Task item: An exact reprint of every record below is required, with the pictures left out.

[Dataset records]
+++++

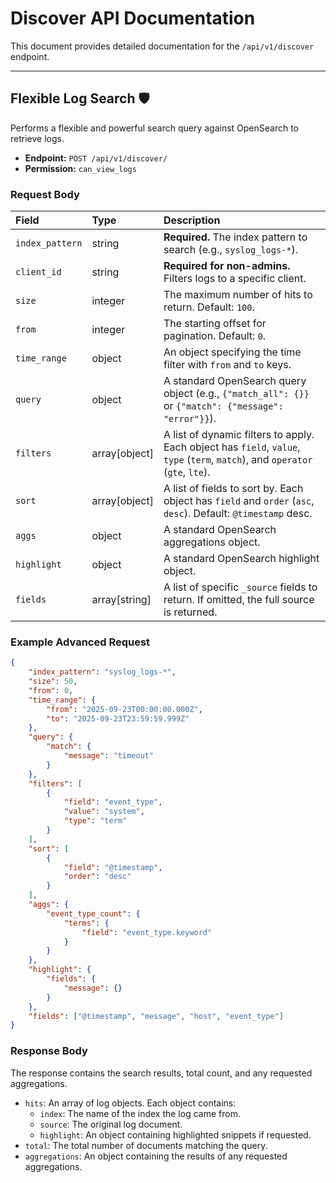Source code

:# Discover API Documentation

This document provides detailed documentation for the `/api/v1/discover` endpoint.

---

## Flexible Log Search 🛡️

Performs a flexible and powerful search query against OpenSearch to retrieve logs.

-   **Endpoint:** `POST /api/v1/discover/`
-   **Permission:** `can_view_logs`

### Request Body

| Field           | Type          | Description                                                                                                  |
| :-------------- | :------------ | :----------------------------------------------------------------------------------------------------------- |
| `index_pattern` | string        | **Required.** The index pattern to search (e.g., `syslog_logs-*`).                                           |
| `client_id`     | string        | **Required for non-admins.** Filters logs to a specific client.                                              |
| `size`          | integer       | The maximum number of hits to return. Default: `100`.                                                        |
| `from`          | integer       | The starting offset for pagination. Default: `0`.                                                            |
| `time_range`    | object        | An object specifying the time filter with `from` and `to` keys.                                              |
| `query`         | object        | A standard OpenSearch query object (e.g., `{"match_all": {}}` or `{"match": {"message": "error"}}`).         |
| `filters`       | array[object] | A list of dynamic filters to apply. Each object has `field`, `value`, `type` (`term`, `match`), and `operator` (`gte`, `lte`). |
| `sort`          | array[object] | A list of fields to sort by. Each object has `field` and `order` (`asc`, `desc`). Default: `@timestamp` desc. |
| `aggs`          | object        | A standard OpenSearch aggregations object.                                                                   |
| `highlight`     | object        | A standard OpenSearch highlight object.                                                                      |
| `fields`        | array[string] | A list of specific `_source` fields to return. If omitted, the full source is returned.                      |

### Example Advanced Request

```json
{
    "index_pattern": "syslog_logs-*",
    "size": 50,
    "from": 0,
    "time_range": {
        "from": "2025-09-23T00:00:00.000Z",
        "to": "2025-09-23T23:59:59.999Z"
    },
    "query": {
        "match": {
            "message": "timeout"
        }
    },
    "filters": [
        {
            "field": "event_type",
            "value": "system",
            "type": "term"
        }
    ],
    "sort": [
        {
            "field": "@timestamp",
            "order": "desc"
        }
    ],
    "aggs": {
        "event_type_count": {
            "terms": {
                "field": "event_type.keyword"
            }
        }
    },
    "highlight": {
        "fields": {
            "message": {}
        }
    },
    "fields": ["@timestamp", "message", "host", "event_type"]
}
```

### Response Body

The response contains the search results, total count, and any requested aggregations.

-   `hits`: An array of log objects. Each object contains:
    -   `index`: The name of the index the log came from.
    -   `source`: The original log document.
    -   `highlight`: An object containing highlighted snippets if requested.
-   `total`: The total number of documents matching the query.
-   `aggregations`: An object containing the results of any requested aggregations.
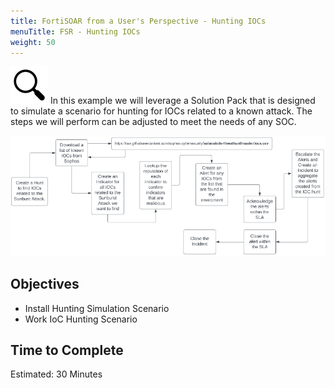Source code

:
 ```yaml
---
title: FortiSOAR from a User's Perspective - Hunting IOCs
menuTitle: FSR - Hunting IOCs
weight: 50
---
```


![search_icon](mag_glass.svg)
In this example we will leverage a Solution Pack that is designed to simulate a scenario for hunting for IOCs related to a known attack. The steps we will perform can be adjusted to meet the needs of any SOC.

![IOC process workflow](workflow.png)

## Objectives

- Install Hunting Simulation Scenario
- Work IoC Hunting Scenario

## Time to Complete

Estimated: 30 Minutes
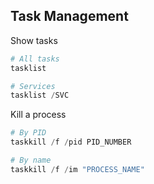 ## Task Management

Show tasks

```powershell
# All tasks
tasklist

# Services
tasklist /SVC
```

Kill a process

```powershell
# By PID
taskkill /f /pid PID_NUMBER

# By name
taskkill /f /im "PROCESS_NAME"
```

+++++

Completed task:
Source code

:# Discover API Documentation

This document provides detailed documentation for the `/api/v1/discover` endpoint.

---

## Flexible Log Search 🛡️

Performs a flexible and powerful search query against OpenSearch to retrieve logs.

-   **Endpoint:** `POST /api/v1/discover/`
-   **Permission:** `can_view_logs`

### Request Body

| Field           | Type          | Description                                                                                                  |
| :-------------- | :------------ | :----------------------------------------------------------------------------------------------------------- |
| `index_pattern` | string        | **Required.** The index pattern to search (e.g., `syslog_logs-*`).                                           |
| `client_id`     | string        | **Required for non-admins.** Filters logs to a specific client.                                              |
| `size`          | integer       | The maximum number of hits to return. Default: `100`.                                                        |
| `from`          | integer       | The starting offset for pagination. Default: `0`.                                                            |
| `time_range`    | object        | An object specifying the time filter with `from` and `to` keys.                                              |
| `query`         | object        | A standard OpenSearch query object (e.g., `{"match_all": {}}` or `{"match": {"message": "error"}}`).         |
| `filters`       | array[object] | A list of dynamic filters to apply. Each object has `field`, `value`, `type` (`term`, `match`), and `operator` (`gte`, `lte`). |
| `sort`          | array[object] | A list of fields to sort by. Each object has `field` and `order` (`asc`, `desc`). Default: `@timestamp` desc. |
| `aggs`          | object        | A standard OpenSearch aggregations object.                                                                   |
| `highlight`     | object        | A standard OpenSearch highlight object.                                                                      |
| `fields`        | array[string] | A list of specific `_source` fields to return. If omitted, the full source is returned.                      |

### Example Advanced Request

```json
{
    "index_pattern": "syslog_logs-*",
    "size": 50,
    "from": 0,
    "time_range": {
        "from": "2025-09-23T00:00:00.000Z",
        "to": "2025-09-23T23:59:59.999Z"
    },
    "query": {
        "match": {
            "message": "timeout"
        }
    },
    "filters": [
        {
            "field": "event_type",
            "value": "system",
            "type": "term"
        }
    ],
    "sort": [
        {
            "field": "@timestamp",
            "order": "desc"
        }
    ],
    "aggs": {
        "event_type_count": {
            "terms": {
                "field": "event_type.keyword"
            }
        }
    },
    "highlight": {
        "fields": {
            "message": {}
        }
    },
    "fields": ["@timestamp", "message", "host", "event_type"]
}
```

### Response Body

The response contains the search results, total count, and any requested aggregations.

-   `hits`: An array of log objects. Each object contains:
    -   `index`: The name of the index the log came from.
    -   `source`: The original log document.
    -   `highlight`: An object containing highlighted snippets if requested.
-   `total`: The total number of documents matching the query.
-   `aggregations`: An object containing the results of any requested aggregations.
Source code

:
 ```yaml
---
title: FortiSOAR from a User's Perspective - Hunting IOCs
menuTitle: FSR - Hunting IOCs
weight: 50
---
```


![search_icon](mag_glass.svg)
In this example we will leverage a Solution Pack that is designed to simulate a scenario for hunting for IOCs related to a known attack. The steps we will perform can be adjusted to meet the needs of any SOC.

![IOC process workflow](workflow.png)

## Objectives

- Install Hunting Simulation Scenario
- Work IoC Hunting Scenario

## Time to Complete

Estimated: 30 Minutes
 ## Task Management

Show tasks

```powershell
# All tasks
tasklist

# Services
tasklist /SVC
```

Kill a process

```powershell
# By PID
taskkill /f /pid PID_NUMBER

# By name
taskkill /f /im "PROCESS_NAME"
```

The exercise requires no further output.